Apart from the pictures, output all of the records exactly.

Entries provided section start

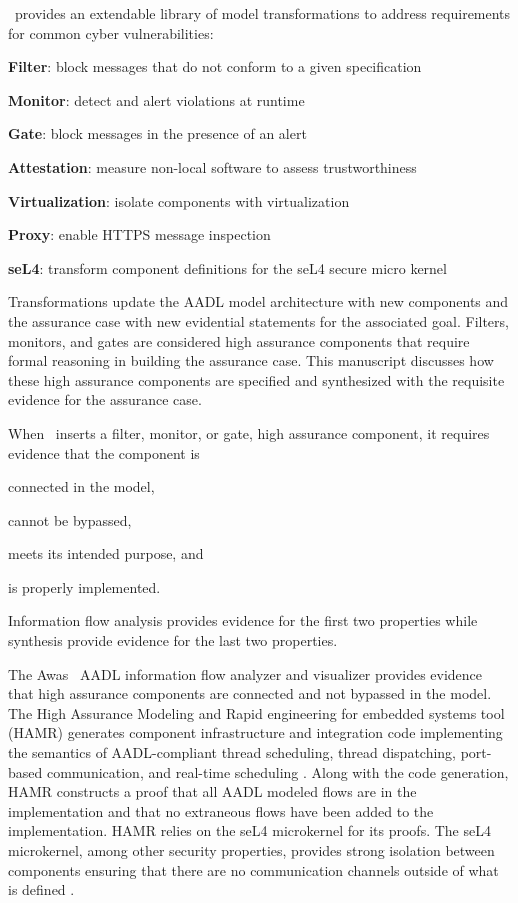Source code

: \brfcs\ provides an extendable library of model transformations to address requirements for common cyber vulnerabilities:
\begin{compactitem}
	\item \textbf{Filter}: block messages that do not conform to a given specification
	\item \textbf{Monitor}: detect and alert violations at runtime
	\item \textbf{Gate}: block messages in the presence of an alert
	\item \textbf{Attestation}: measure non-local software to assess trustworthiness
	\item \textbf{Virtualization}: isolate components with virtualization
	\item \textbf{Proxy}: enable HTTPS message inspection 
	\item \textbf{seL4}: transform component definitions for the seL4 secure micro kernel
\end{compactitem}
Transformations update the AADL model architecture with new components and the assurance case with new evidential statements for the associated goal.
Filters, monitors, and gates are considered high assurance components that require formal reasoning in building the assurance case.
This manuscript discusses how these high assurance components are specified and synthesized with the requisite evidence for the assurance case.

When \brfcs\ inserts a filter, monitor, or gate, high assurance component, it requires evidence that the component is 
\begin{compactenum}
	\item connected in the model, 
	\item cannot be bypassed, 
	\item meets its intended purpose, and
	\item is properly implemented.
\end{compactenum}
Information flow analysis provides evidence for the first two properties while synthesis provide evidence for the last two properties.

The Awas~\cite{awas} AADL information flow analyzer and visualizer provides evidence that high assurance components are connected and not bypassed in the model.
The High Assurance Modeling and Rapid engineering for embedded systems tool (HAMR) generates component infrastructure and integration code implementing the semantics of AADL-compliant thread scheduling, thread dispatching, port-based communication, and real-time scheduling \cite{hamr}.
Along with the code generation, HAMR constructs a proof that all AADL modeled flows are in the implementation and that no extraneous flows have been added to the implementation.
HAMR relies on the seL4 microkernel for its proofs.
The seL4 microkernel, among other security properties, provides strong isolation between components ensuring that there are no communication channels outside of what is defined \cite{sel4-sosp09, sel4-tocs14, sel4-cacm18}.

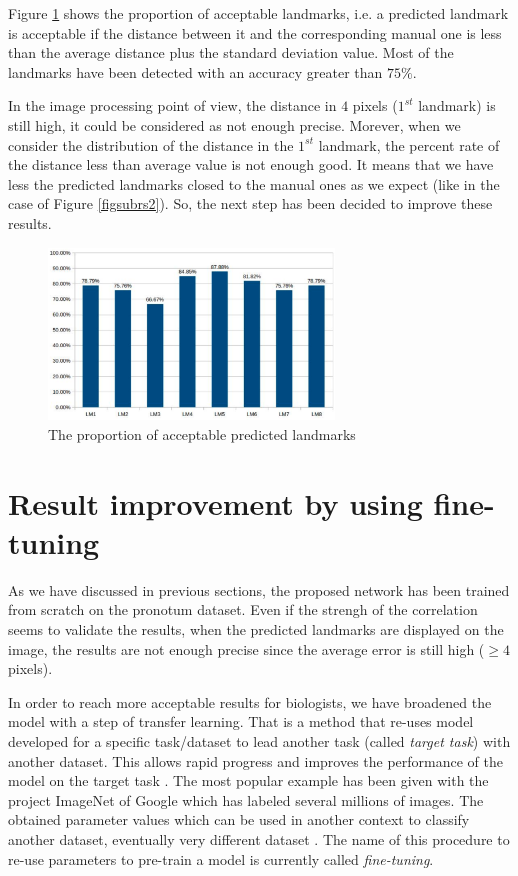 \documentclass{article} %
\begin{document}
\begin{multicols}{2}
Figure \ref{figchart} shows the proportion of acceptable landmarks, i.e. a predicted landmark is acceptable if the distance between it and the corresponding manual one is less than the average distance plus the standard deviation  value. Most of the landmarks have been detected with an accuracy greater than $75\%$. 

In the image processing point of view, the distance in $4$ pixels ($1^{st}$ landmark) is still high, it could be considered as not enough precise. Morever, when we consider the distribution of the distance in the $1^{st}$ landmark, the percent rate of the distance less than average value is not enough good. It means that we have less the predicted landmarks closed to the manual ones as we expect (like in the case of Figure \ref{figsubrs2}). So, the next step has been decided to improve these results. 

\begin{figure}[H]
	\centerline{\includegraphics[height=1.8in]{images/chart.eps}}
	\caption{\footnotesize{The proportion of acceptable predicted landmarks}}
	\label{figchart}
\end{figure}

\section{Result improvement by using fine-tuning}
\label{secimproving}
As we have discussed in previous sections, the proposed network has been trained from scratch on the pronotum dataset. Even if the strengh of the correlation seems to validate the results, when the predicted landmarks are displayed on the image, the results are not enough precise since the average error is still high ($\geq 4$ pixels).

In order to reach more acceptable results for biologists, we have
broadened the model with a step of transfer learning. That is a
method that re-uses model developed for a specific task/dataset
to lead another task (called \textit{target task}) with another dataset. This allows rapid progress and improves the performance of the model on the target task \cite{torrey2009transfer}. The most popular
example has been given with the project ImageNet of Google \cite{imagenet_cvpr09} which has labeled several millions of images. The obtained parameter values which can
be used in another context to classify another dataset, eventually
very different dataset \cite{margeta2017fine}. The name of this procedure to re-use parameters
to pre-train a model is currently called \textit{fine-tuning}.


\end{multicols}
\end{document}

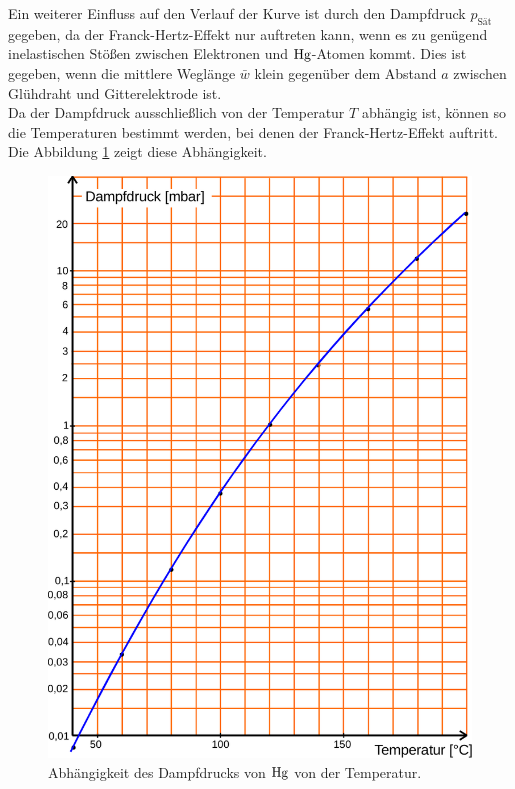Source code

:     Ein weiterer Einfluss auf den Verlauf der Kurve ist durch den Dampfdruck $p_\text{Sät}$ gegeben,
    da der Franck-Hertz-Effekt nur auftreten kann,
    wenn es zu genügend inelastischen Stößen zwischen Elektronen und $\ce{Hg}$-Atomen kommt.
    Dies ist gegeben,
    wenn die mittlere Weglänge $\bar{w}$ klein gegenüber dem Abstand $a$ zwischen Glühdraht und Gitterelektrode ist.\\
    Da der Dampfdruck ausschließlich von der Temperatur $T$ abhängig ist,
    können so die Temperaturen bestimmt werden,
    bei denen der Franck-Hertz-Effekt auftritt.\\
    Die Abbildung \ref{fig:dampfdruckkurve} zeigt diese Abhängigkeit.
    \begin{figure}[H]
        \centering
        \includegraphics[scale=0.5]{content/img/Abb_4.pdf}
        \caption{Abhängigkeit des Dampfdrucks von $\ce{Hg}$ von der Temperatur.}
        \label{fig:dampfdruckkurve}
    \end{figure}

Entries provided section end

■ **Solution to the problem**
Source code

: \brfcs\ provides an extendable library of model transformations to address requirements for common cyber vulnerabilities:
\begin{compactitem}
	\item \textbf{Filter}: block messages that do not conform to a given specification
	\item \textbf{Monitor}: detect and alert violations at runtime
	\item \textbf{Gate}: block messages in the presence of an alert
	\item \textbf{Attestation}: measure non-local software to assess trustworthiness
	\item \textbf{Virtualization}: isolate components with virtualization
	\item \textbf{Proxy}: enable HTTPS message inspection 
	\item \textbf{seL4}: transform component definitions for the seL4 secure micro kernel
\end{compactitem}
Transformations update the AADL model architecture with new components and the assurance case with new evidential statements for the associated goal.
Filters, monitors, and gates are considered high assurance components that require formal reasoning in building the assurance case.
This manuscript discusses how these high assurance components are specified and synthesized with the requisite evidence for the assurance case.

When \brfcs\ inserts a filter, monitor, or gate, high assurance component, it requires evidence that the component is 
\begin{compactenum}
	\item connected in the model, 
	\item cannot be bypassed, 
	\item meets its intended purpose, and
	\item is properly implemented.
\end{compactenum}
Information flow analysis provides evidence for the first two properties while synthesis provide evidence for the last two properties.

The Awas~\cite{awas} AADL information flow analyzer and visualizer provides evidence that high assurance components are connected and not bypassed in the model.
The High Assurance Modeling and Rapid engineering for embedded systems tool (HAMR) generates component infrastructure and integration code implementing the semantics of AADL-compliant thread scheduling, thread dispatching, port-based communication, and real-time scheduling \cite{hamr}.
Along with the code generation, HAMR constructs a proof that all AADL modeled flows are in the implementation and that no extraneous flows have been added to the implementation.
HAMR relies on the seL4 microkernel for its proofs.
The seL4 microkernel, among other security properties, provides strong isolation between components ensuring that there are no communication channels outside of what is defined \cite{sel4-sosp09, sel4-tocs14, sel4-cacm18}.

 \documentclass{article} %
\begin{document}
\begin{multicols}{2}
Figure \ref{figchart} shows the proportion of acceptable landmarks, i.e. a predicted landmark is acceptable if the distance between it and the corresponding manual one is less than the average distance plus the standard deviation  value. Most of the landmarks have been detected with an accuracy greater than $75\%$. 

In the image processing point of view, the distance in $4$ pixels ($1^{st}$ landmark) is still high, it could be considered as not enough precise. Morever, when we consider the distribution of the distance in the $1^{st}$ landmark, the percent rate of the distance less than average value is not enough good. It means that we have less the predicted landmarks closed to the manual ones as we expect (like in the case of Figure \ref{figsubrs2}). So, the next step has been decided to improve these results. 

\begin{figure}[H]
	\centerline{\includegraphics[height=1.8in]{images/chart.eps}}
	\caption{\footnotesize{The proportion of acceptable predicted landmarks}}
	\label{figchart}
\end{figure}

\section{Result improvement by using fine-tuning}
\label{secimproving}
As we have discussed in previous sections, the proposed network has been trained from scratch on the pronotum dataset. Even if the strengh of the correlation seems to validate the results, when the predicted landmarks are displayed on the image, the results are not enough precise since the average error is still high ($\geq 4$ pixels).

In order to reach more acceptable results for biologists, we have
broadened the model with a step of transfer learning. That is a
method that re-uses model developed for a specific task/dataset
to lead another task (called \textit{target task}) with another dataset. This allows rapid progress and improves the performance of the model on the target task \cite{torrey2009transfer}. The most popular
example has been given with the project ImageNet of Google \cite{imagenet_cvpr09} which has labeled several millions of images. The obtained parameter values which can
be used in another context to classify another dataset, eventually
very different dataset \cite{margeta2017fine}. The name of this procedure to re-use parameters
to pre-train a model is currently called \textit{fine-tuning}.


\end{multicols}
\end{document}

Source code

:     Ein weiterer Einfluss auf den Verlauf der Kurve ist durch den Dampfdruck $p_\text{Sät}$ gegeben,
    da der Franck-Hertz-Effekt nur auftreten kann,
    wenn es zu genügend inelastischen Stößen zwischen Elektronen und $\ce{Hg}$-Atomen kommt.
    Dies ist gegeben,
    wenn die mittlere Weglänge $\bar{w}$ klein gegenüber dem Abstand $a$ zwischen Glühdraht und Gitterelektrode ist.\\
    Da der Dampfdruck ausschließlich von der Temperatur $T$ abhängig ist,
    können so die Temperaturen bestimmt werden,
    bei denen der Franck-Hertz-Effekt auftritt.\\
    Die Abbildung \ref{fig:dampfdruckkurve} zeigt diese Abhängigkeit.
    \begin{figure}[H]
        \centering
        \includegraphics[scale=0.5]{content/img/Abb_4.pdf}
        \caption{Abhängigkeit des Dampfdrucks von $\ce{Hg}$ von der Temperatur.}
        \label{fig:dampfdruckkurve}
    \end{figure}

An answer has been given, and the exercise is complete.